◆ EXERCISE GOAL ◆
Please find every line of the listing below where "places" occurs and copy it.

◆ DATA FOR PROCESSING ◆

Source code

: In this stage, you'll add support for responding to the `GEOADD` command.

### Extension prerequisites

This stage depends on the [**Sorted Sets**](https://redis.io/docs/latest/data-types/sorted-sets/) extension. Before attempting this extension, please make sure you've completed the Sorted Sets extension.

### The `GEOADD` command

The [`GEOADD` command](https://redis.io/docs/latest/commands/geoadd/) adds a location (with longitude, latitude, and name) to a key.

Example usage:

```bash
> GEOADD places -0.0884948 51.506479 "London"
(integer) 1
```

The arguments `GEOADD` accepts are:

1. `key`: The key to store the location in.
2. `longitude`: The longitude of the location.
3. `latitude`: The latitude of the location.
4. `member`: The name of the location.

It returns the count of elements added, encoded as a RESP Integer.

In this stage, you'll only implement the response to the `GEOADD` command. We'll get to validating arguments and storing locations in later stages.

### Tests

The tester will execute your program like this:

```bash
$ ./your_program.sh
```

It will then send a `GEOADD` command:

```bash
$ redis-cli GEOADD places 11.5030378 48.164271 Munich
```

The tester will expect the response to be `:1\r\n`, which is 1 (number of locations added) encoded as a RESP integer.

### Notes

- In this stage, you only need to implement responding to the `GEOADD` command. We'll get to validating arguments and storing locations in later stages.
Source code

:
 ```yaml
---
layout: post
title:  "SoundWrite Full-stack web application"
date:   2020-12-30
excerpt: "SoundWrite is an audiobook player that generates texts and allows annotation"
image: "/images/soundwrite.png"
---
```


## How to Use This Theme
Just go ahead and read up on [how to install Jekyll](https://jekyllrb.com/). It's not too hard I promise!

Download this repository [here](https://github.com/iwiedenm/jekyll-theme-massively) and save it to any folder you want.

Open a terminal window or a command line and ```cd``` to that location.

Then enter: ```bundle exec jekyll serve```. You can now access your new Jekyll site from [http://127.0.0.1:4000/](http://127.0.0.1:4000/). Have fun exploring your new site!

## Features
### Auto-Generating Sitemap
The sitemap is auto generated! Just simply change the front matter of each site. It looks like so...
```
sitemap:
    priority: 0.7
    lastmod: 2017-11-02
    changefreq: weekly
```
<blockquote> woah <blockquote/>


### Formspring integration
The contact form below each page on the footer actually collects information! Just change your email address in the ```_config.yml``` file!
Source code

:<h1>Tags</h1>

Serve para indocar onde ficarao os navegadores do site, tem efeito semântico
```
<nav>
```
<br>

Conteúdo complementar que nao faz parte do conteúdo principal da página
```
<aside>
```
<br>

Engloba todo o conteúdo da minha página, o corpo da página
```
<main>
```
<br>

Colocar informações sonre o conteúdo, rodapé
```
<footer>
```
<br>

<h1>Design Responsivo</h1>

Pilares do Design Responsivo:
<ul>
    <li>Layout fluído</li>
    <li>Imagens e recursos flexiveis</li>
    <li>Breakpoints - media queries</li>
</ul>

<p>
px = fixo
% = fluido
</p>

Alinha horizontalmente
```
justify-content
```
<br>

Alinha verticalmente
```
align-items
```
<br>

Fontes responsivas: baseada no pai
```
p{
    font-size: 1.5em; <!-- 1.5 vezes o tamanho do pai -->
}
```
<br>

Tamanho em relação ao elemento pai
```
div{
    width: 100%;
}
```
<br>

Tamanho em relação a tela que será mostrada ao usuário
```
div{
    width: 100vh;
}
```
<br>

◆ EXERCISE ANSWER ◆
> GEOADD places -0.0884948 51.506479 "London"
$ redis-cli GEOADD places 11.5030378 48.164271 Munich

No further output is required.